Le scénariste et romancier
Irwin Shaw semble être aujourd'hui tombé dans l'oubli. Victime du maccarthisme, inscrit sur la liste noire du cinéma il connut le succès avec
le Bal des maudits, adapté au cinéma en 1958 par Edward Dmytryk et avec
Quinze jours ailleurs, adapté en 1962 par
Vincente Minnelli. C'est aussi grâce à la télévision qu'il bénéficia d'une large audience, avec l'adaptation de son roman
le Riche et le pauvre.
Il est aujourd'hui difficile de se procurer ses nouvelles et ses romans.
Vol nocturne, publié en 1975, narre les aventures initiatiques tardives de Douglas Grimes, un trentenaire d'extraction modeste, passionné d'aviation. Lorsque sa carrière de pilote privé est compromise suite à une maladie des yeux, il erre désabusé, puis vivote comme gardien de nuit dans une résidence de seconde zone. le destin frappe curieusement à sa porte lorsqu'un client trépasse dans le couloir de l'hôtel.
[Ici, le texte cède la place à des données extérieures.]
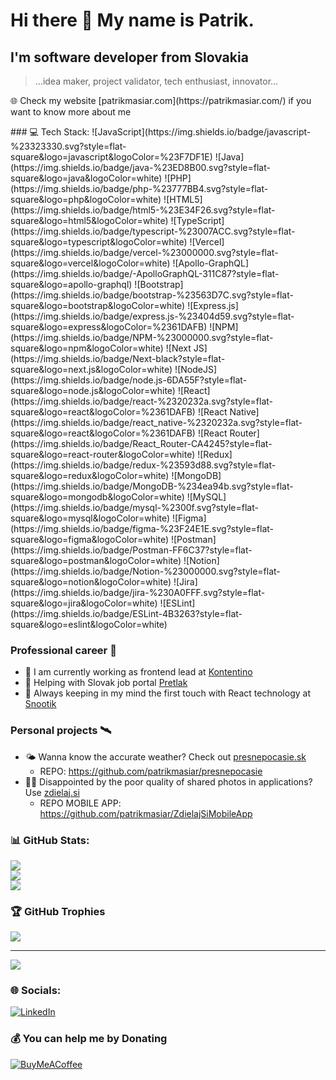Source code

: # Hi there 👋 My name is Patrik. 
## I'm software developer from Slovakia
> ...idea maker, project validator, tech enthusiast, innovator...
<p>
🌐 Check my website [patrikmasiar.com](https://patrikmasiar.com/) if you want to know more about me
</p>
### 💻 Tech Stack:
![JavaScript](https://img.shields.io/badge/javascript-%23323330.svg?style=flat-square&logo=javascript&logoColor=%23F7DF1E) ![Java](https://img.shields.io/badge/java-%23ED8B00.svg?style=flat-square&logo=java&logoColor=white) ![PHP](https://img.shields.io/badge/php-%23777BB4.svg?style=flat-square&logo=php&logoColor=white) ![HTML5](https://img.shields.io/badge/html5-%23E34F26.svg?style=flat-square&logo=html5&logoColor=white) ![TypeScript](https://img.shields.io/badge/typescript-%23007ACC.svg?style=flat-square&logo=typescript&logoColor=white) ![Vercel](https://img.shields.io/badge/vercel-%23000000.svg?style=flat-square&logo=vercel&logoColor=white) ![Apollo-GraphQL](https://img.shields.io/badge/-ApolloGraphQL-311C87?style=flat-square&logo=apollo-graphql) ![Bootstrap](https://img.shields.io/badge/bootstrap-%23563D7C.svg?style=flat-square&logo=bootstrap&logoColor=white) ![Express.js](https://img.shields.io/badge/express.js-%23404d59.svg?style=flat-square&logo=express&logoColor=%2361DAFB) ![NPM](https://img.shields.io/badge/NPM-%23000000.svg?style=flat-square&logo=npm&logoColor=white) ![Next JS](https://img.shields.io/badge/Next-black?style=flat-square&logo=next.js&logoColor=white) ![NodeJS](https://img.shields.io/badge/node.js-6DA55F?style=flat-square&logo=node.js&logoColor=white) ![React](https://img.shields.io/badge/react-%2320232a.svg?style=flat-square&logo=react&logoColor=%2361DAFB) ![React Native](https://img.shields.io/badge/react_native-%2320232a.svg?style=flat-square&logo=react&logoColor=%2361DAFB) ![React Router](https://img.shields.io/badge/React_Router-CA4245?style=flat-square&logo=react-router&logoColor=white) ![Redux](https://img.shields.io/badge/redux-%23593d88.svg?style=flat-square&logo=redux&logoColor=white) ![MongoDB](https://img.shields.io/badge/MongoDB-%234ea94b.svg?style=flat-square&logo=mongodb&logoColor=white) ![MySQL](https://img.shields.io/badge/mysql-%2300f.svg?style=flat-square&logo=mysql&logoColor=white) 	![Figma](https://img.shields.io/badge/figma-%23F24E1E.svg?style=flat-square&logo=figma&logoColor=white) ![Postman](https://img.shields.io/badge/Postman-FF6C37?style=flat-square&logo=postman&logoColor=white) ![Notion](https://img.shields.io/badge/Notion-%23000000.svg?style=flat-square&logo=notion&logoColor=white) ![Jira](https://img.shields.io/badge/jira-%230A0FFF.svg?style=flat-square&logo=jira&logoColor=white) ![ESLint](https://img.shields.io/badge/ESLint-4B3263?style=flat-square&logo=eslint&logoColor=white)

### Professional career 🚀
* 💙 I am currently working as frontend lead at [Kontentino](https://kontentino.com/)
* 🥫 Helping with Slovak job portal [Pretlak](https://pretlak.com/)
* 🐶 Always keeping in my mind the first touch with React technology at [Snootik](https://snootik.com/)

### Personal projects 🛰
* 🌤 Wanna know the accurate weather? Check out [presnepocasie.sk](https://presnepocasie.sk)
  * REPO: https://github.com/patrikmasiar/presnepocasie
* 🤳🏻 Disappointed by the poor quality of shared photos in applications? Use [zdielaj.si](https://zdielaj.si)
  * REPO MOBILE APP: https://github.com/patrikmasiar/ZdielajSiMobileApp

### 📊 GitHub Stats:
![](https://github-readme-stats.vercel.app/api?username=patrikmasiar&theme=dark&hide_border=false&include_all_commits=false&count_private=false)<br/>
![](https://github-readme-streak-stats.herokuapp.com/?user=patrikmasiar&theme=dark&hide_border=false)<br/>
![](https://github-readme-stats.vercel.app/api/top-langs/?username=patrikmasiar&theme=dark&hide_border=false&include_all_commits=false&count_private=false&layout=compact)

### 🏆 GitHub Trophies
![](https://github-profile-trophy.vercel.app/?username=patrikmasiar&theme=nord&no-frame=false&no-bg=true&margin-w=4)

---
[![](https://visitcount.itsvg.in/api?id=patrikmasiar&icon=4&color=0)](https://visitcount.itsvg.in)
  
### 🌐 Socials:
[![LinkedIn](https://img.shields.io/badge/LinkedIn-%230077B5.svg?logo=linkedin&logoColor=white)](https://linkedin.com/in/patrik-mäsiar-856366147) 


### 💰 You can help me by Donating
[![BuyMeACoffee](https://img.shields.io/badge/Buy%20Me%20a%20Coffee-ffdd00?style=for-the-badge&logo=buy-me-a-coffee&logoColor=black)](https://buymeacoffee.com/patrikmasiar)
En emportant par réflexe un tube en carton ayant appartenu à la victime, Grimes s'aperçoit que celui-ci dissimule des milliers de dollars. « Une vie nouvelle s'était ouverte devant moi, mais je ne voulais pas y entrer les mains tout à fait vides. » Grimes est un joueur, et un parieur. Il donne sa démission, s'envole pour l'Europe, et à la suite d'une confusion de valise, fait la connaissance d'un flamboyant escroc, qui sera un rival, un mentor, puis un complice, Miles Fabian.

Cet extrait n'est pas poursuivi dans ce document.